[Source data]
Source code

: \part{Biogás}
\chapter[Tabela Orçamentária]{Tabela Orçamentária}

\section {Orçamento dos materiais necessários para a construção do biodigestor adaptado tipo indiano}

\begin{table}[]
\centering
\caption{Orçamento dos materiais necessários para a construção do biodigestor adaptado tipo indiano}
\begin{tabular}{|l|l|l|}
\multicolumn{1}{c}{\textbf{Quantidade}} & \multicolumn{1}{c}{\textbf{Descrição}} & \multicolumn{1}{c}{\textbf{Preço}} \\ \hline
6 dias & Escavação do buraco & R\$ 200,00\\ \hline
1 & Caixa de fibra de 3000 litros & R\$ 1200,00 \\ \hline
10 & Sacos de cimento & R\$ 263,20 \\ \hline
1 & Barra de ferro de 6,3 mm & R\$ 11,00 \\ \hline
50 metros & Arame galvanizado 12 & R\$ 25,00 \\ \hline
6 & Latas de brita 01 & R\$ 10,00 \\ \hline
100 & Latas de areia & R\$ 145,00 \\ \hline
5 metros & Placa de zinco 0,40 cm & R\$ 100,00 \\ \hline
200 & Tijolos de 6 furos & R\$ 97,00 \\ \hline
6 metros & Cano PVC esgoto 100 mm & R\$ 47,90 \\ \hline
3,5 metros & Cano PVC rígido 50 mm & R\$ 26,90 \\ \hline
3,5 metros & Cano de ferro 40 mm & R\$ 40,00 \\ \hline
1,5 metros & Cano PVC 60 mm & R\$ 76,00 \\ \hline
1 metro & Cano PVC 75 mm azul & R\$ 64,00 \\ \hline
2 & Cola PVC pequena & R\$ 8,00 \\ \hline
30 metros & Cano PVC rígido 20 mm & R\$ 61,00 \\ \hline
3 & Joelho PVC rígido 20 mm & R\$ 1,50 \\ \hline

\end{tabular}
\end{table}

Problem details
In the records above, some lines may contain the word "rígido"; copy every one of them.

Finished exercise
3,5 metros & Cano PVC rígido 50 mm & R\$ 26,90 \\ \hline
30 metros & Cano PVC rígido 20 mm & R\$ 61,00 \\ \hline
3 & Joelho PVC rígido 20 mm & R\$ 1,50 \\ \hline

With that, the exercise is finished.